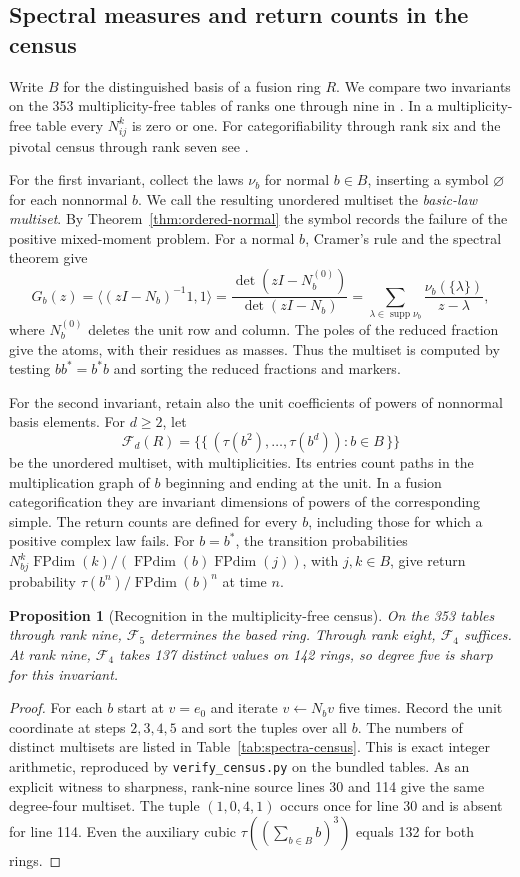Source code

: \documentclass[11pt,reqno]{amsart}
\newtheorem{proposition}[theorem]{Proposition}
\theoremstyle{definition}
\newcommand{\FPdim}{\operatorname{FPdim}}
\DeclareMathOperator{\supp}{supp}
\begin{document}
\subsection{Spectral measures and return counts in the census}\label{sec:census}
Write $B$ for the distinguished basis of a fusion ring $R$. We compare two invariants on the 353 multiplicity-free tables of ranks one through nine in \cite{Census,VSrings}. In a multiplicity-free table every $N_{ij}^k$ is zero or one. For categorifiability through rank six and the pivotal census through rank seven see \cite{LPR,VScategories}.

For the first invariant, collect the laws $\nu_b$ for normal $b\in B$, inserting a symbol $\varnothing$ for each nonnormal $b$. We call the resulting unordered multiset the \emph{basic-law multiset}. By Theorem~\ref{thm:ordered-normal} the symbol records the failure of the positive mixed-moment problem. For a normal $b$, Cramer's rule and the spectral theorem give
\[
 G_b(z)=\big\langle(zI-N_b)^{-1}1,1\big\rangle
 =\frac{\det(zI-N_b^{(0)})}{\det(zI-N_b)}
 =\sum_{\lambda\in\supp\nu_b}\frac{\nu_b(\{\lambda\})}{z-\lambda},
\]
where $N_b^{(0)}$ deletes the unit row and column. The poles of the reduced fraction give the atoms, with their residues as masses. Thus the multiset is computed by testing $bb^*=b^*b$ and sorting the reduced fractions and markers.

For the second invariant, retain also the unit coefficients of powers of nonnormal basis elements. For $d\geq2$, let
\[
   \mathcal F_d(R)=
      \bigl\{\!\bigl\{\,(\tau(b^2),\ldots,\tau(b^d)):b\in B\,\bigr\}\!\bigr\}
\]
be the unordered multiset, with multiplicities. Its entries count paths in the multiplication graph of $b$ beginning and ending at the unit. In a fusion categorification they are invariant dimensions of powers of the corresponding simple. The return counts are defined for every $b$, including those for which a positive complex law fails. For $b=b^*$, the transition probabilities $N_{bj}^k\FPdim(k)/(\FPdim(b)\FPdim(j))$, with $j,k\in B$, give return probability $\tau(b^n)/\FPdim(b)^n$ at time $n$.

\begin{proposition}[Recognition in the multiplicity-free census]\label{thm:census-return}
On the 353 tables through rank nine, $\mathcal F_5$ determines the based ring. Through rank eight, $\mathcal F_4$ suffices. At rank nine, $\mathcal F_4$ takes 137 distinct values on 142 rings, so degree five is sharp for this invariant.
\end{proposition}
\begin{proof}
For each $b$ start at $v=e_0$ and iterate $v\leftarrow N_bv$ five times. Record the unit coordinate at steps $2,3,4,5$ and sort the tuples over all $b$. The numbers of distinct multisets are listed in Table~\ref{tab:spectra-census}. This is exact integer arithmetic, reproduced by \texttt{verify\_census.py} on the bundled tables. As an explicit witness to sharpness, rank-nine source lines 30 and 114 give the same degree-four multiset. The tuple $(1,0,4,1)$ occurs once for line 30 and is absent for line 114. Even the auxiliary cubic $\tau((\sum_{b\in B}b)^3)$ equals 132 for both rings.
\end{proof}
\end{document}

* * * *

## What needs to be done
Scan the listing for the word "fusion". Copy every line in which it appears.

## Written response
Write $B$ for the distinguished basis of a fusion ring $R$. We compare two invariants on the 353 multiplicity-free tables of ranks one through nine in \cite{Census,VSrings}. In a multiplicity-free table every $N_{ij}^k$ is zero or one. For categorifiability through rank six and the pivotal census through rank seven see \cite{LPR,VScategories}.
be the unordered multiset, with multiplicities. Its entries count paths in the multiplication graph of $b$ beginning and ending at the unit. In a fusion categorification they are invariant dimensions of powers of the corresponding simple. The return counts are defined for every $b$, including those for which a positive complex law fails. For $b=b^*$, the transition probabilities $N_{bj}^k\FPdim(k)/(\FPdim(b)\FPdim(j))$, with $j,k\in B$, give return probability $\tau(b^n)/\FPdim(b)^n$ at time $n$.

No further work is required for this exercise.